(WHAT YOU SHOULD DO):
Each record below should be output verbatim, without pictures.

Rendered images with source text

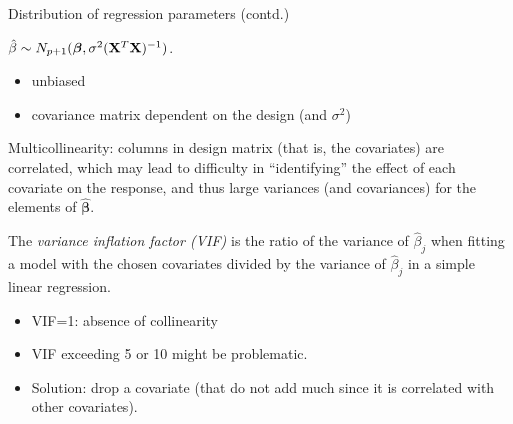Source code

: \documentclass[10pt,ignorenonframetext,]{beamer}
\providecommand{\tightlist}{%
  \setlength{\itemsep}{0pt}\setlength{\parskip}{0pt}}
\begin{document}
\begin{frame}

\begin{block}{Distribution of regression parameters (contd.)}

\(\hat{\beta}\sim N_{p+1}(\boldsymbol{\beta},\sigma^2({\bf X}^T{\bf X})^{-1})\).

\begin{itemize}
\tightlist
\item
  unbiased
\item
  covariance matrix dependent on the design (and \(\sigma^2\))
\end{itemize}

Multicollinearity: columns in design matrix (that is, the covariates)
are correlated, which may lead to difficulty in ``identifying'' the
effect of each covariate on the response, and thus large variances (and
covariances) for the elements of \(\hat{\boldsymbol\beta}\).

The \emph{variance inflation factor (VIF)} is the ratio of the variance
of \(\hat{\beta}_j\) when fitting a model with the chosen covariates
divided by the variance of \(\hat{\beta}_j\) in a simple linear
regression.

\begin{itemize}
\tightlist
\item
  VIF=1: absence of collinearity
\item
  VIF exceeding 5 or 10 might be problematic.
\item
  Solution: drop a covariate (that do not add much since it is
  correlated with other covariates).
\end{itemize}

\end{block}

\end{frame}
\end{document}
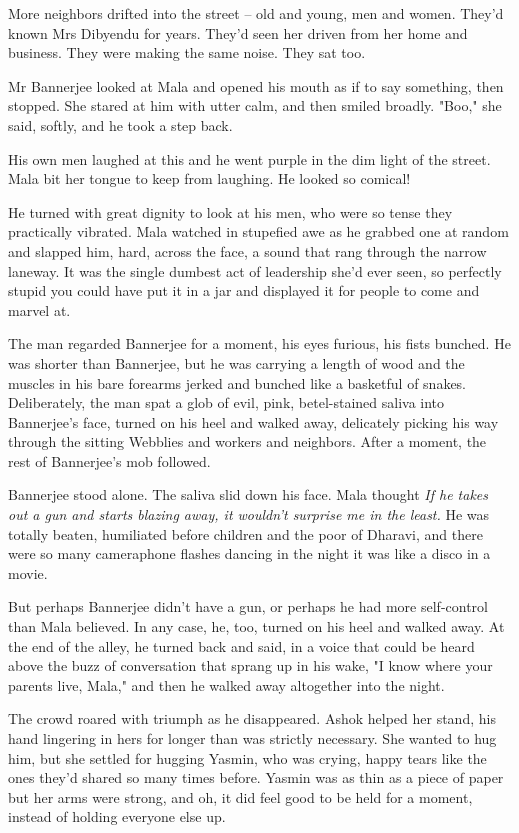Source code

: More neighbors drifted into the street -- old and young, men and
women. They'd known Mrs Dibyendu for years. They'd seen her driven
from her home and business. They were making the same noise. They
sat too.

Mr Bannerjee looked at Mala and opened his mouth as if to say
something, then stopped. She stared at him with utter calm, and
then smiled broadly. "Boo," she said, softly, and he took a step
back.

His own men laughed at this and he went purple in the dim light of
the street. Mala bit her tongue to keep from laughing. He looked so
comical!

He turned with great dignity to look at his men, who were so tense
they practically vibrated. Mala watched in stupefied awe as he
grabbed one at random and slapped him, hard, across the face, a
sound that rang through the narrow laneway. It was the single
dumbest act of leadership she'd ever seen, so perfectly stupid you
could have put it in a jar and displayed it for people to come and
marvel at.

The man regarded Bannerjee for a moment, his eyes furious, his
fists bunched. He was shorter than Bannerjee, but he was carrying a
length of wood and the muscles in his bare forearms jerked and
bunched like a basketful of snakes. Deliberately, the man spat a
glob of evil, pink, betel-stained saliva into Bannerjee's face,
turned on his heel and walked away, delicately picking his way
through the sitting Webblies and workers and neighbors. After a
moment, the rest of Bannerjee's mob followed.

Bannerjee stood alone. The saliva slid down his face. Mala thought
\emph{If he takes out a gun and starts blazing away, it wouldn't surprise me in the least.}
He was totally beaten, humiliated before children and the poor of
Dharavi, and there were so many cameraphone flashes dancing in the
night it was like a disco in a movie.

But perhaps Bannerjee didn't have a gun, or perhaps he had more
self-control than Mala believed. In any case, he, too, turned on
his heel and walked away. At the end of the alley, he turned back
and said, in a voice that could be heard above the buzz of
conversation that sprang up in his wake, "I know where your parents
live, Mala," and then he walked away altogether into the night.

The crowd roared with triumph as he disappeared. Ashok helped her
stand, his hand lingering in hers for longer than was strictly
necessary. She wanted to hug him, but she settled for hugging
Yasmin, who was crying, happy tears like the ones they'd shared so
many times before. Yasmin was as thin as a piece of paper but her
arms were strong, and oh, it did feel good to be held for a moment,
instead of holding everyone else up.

(RESPONSE AREA):
Source code

: \documentclass[10pt,ignorenonframetext,]{beamer}
\providecommand{\tightlist}{%
  \setlength{\itemsep}{0pt}\setlength{\parskip}{0pt}}
\begin{document}
\begin{frame}

\begin{block}{Distribution of regression parameters (contd.)}

\(\hat{\beta}\sim N_{p+1}(\boldsymbol{\beta},\sigma^2({\bf X}^T{\bf X})^{-1})\).

\begin{itemize}
\tightlist
\item
  unbiased
\item
  covariance matrix dependent on the design (and \(\sigma^2\))
\end{itemize}

Multicollinearity: columns in design matrix (that is, the covariates)
are correlated, which may lead to difficulty in ``identifying'' the
effect of each covariate on the response, and thus large variances (and
covariances) for the elements of \(\hat{\boldsymbol\beta}\).

The \emph{variance inflation factor (VIF)} is the ratio of the variance
of \(\hat{\beta}_j\) when fitting a model with the chosen covariates
divided by the variance of \(\hat{\beta}_j\) in a simple linear
regression.

\begin{itemize}
\tightlist
\item
  VIF=1: absence of collinearity
\item
  VIF exceeding 5 or 10 might be problematic.
\item
  Solution: drop a covariate (that do not add much since it is
  correlated with other covariates).
\end{itemize}

\end{block}

\end{frame}
\end{document}
Source code

: More neighbors drifted into the street -- old and young, men and
women. They'd known Mrs Dibyendu for years. They'd seen her driven
from her home and business. They were making the same noise. They
sat too.

Mr Bannerjee looked at Mala and opened his mouth as if to say
something, then stopped. She stared at him with utter calm, and
then smiled broadly. "Boo," she said, softly, and he took a step
back.

His own men laughed at this and he went purple in the dim light of
the street. Mala bit her tongue to keep from laughing. He looked so
comical!

He turned with great dignity to look at his men, who were so tense
they practically vibrated. Mala watched in stupefied awe as he
grabbed one at random and slapped him, hard, across the face, a
sound that rang through the narrow laneway. It was the single
dumbest act of leadership she'd ever seen, so perfectly stupid you
could have put it in a jar and displayed it for people to come and
marvel at.

The man regarded Bannerjee for a moment, his eyes furious, his
fists bunched. He was shorter than Bannerjee, but he was carrying a
length of wood and the muscles in his bare forearms jerked and
bunched like a basketful of snakes. Deliberately, the man spat a
glob of evil, pink, betel-stained saliva into Bannerjee's face,
turned on his heel and walked away, delicately picking his way
through the sitting Webblies and workers and neighbors. After a
moment, the rest of Bannerjee's mob followed.

Bannerjee stood alone. The saliva slid down his face. Mala thought
\emph{If he takes out a gun and starts blazing away, it wouldn't surprise me in the least.}
He was totally beaten, humiliated before children and the poor of
Dharavi, and there were so many cameraphone flashes dancing in the
night it was like a disco in a movie.

But perhaps Bannerjee didn't have a gun, or perhaps he had more
self-control than Mala believed. In any case, he, too, turned on
his heel and walked away. At the end of the alley, he turned back
and said, in a voice that could be heard above the buzz of
conversation that sprang up in his wake, "I know where your parents
live, Mala," and then he walked away altogether into the night.

The crowd roared with triumph as he disappeared. Ashok helped her
stand, his hand lingering in hers for longer than was strictly
necessary. She wanted to hug him, but she settled for hugging
Yasmin, who was crying, happy tears like the ones they'd shared so
many times before. Yasmin was as thin as a piece of paper but her
arms were strong, and oh, it did feel good to be held for a moment,
instead of holding everyone else up.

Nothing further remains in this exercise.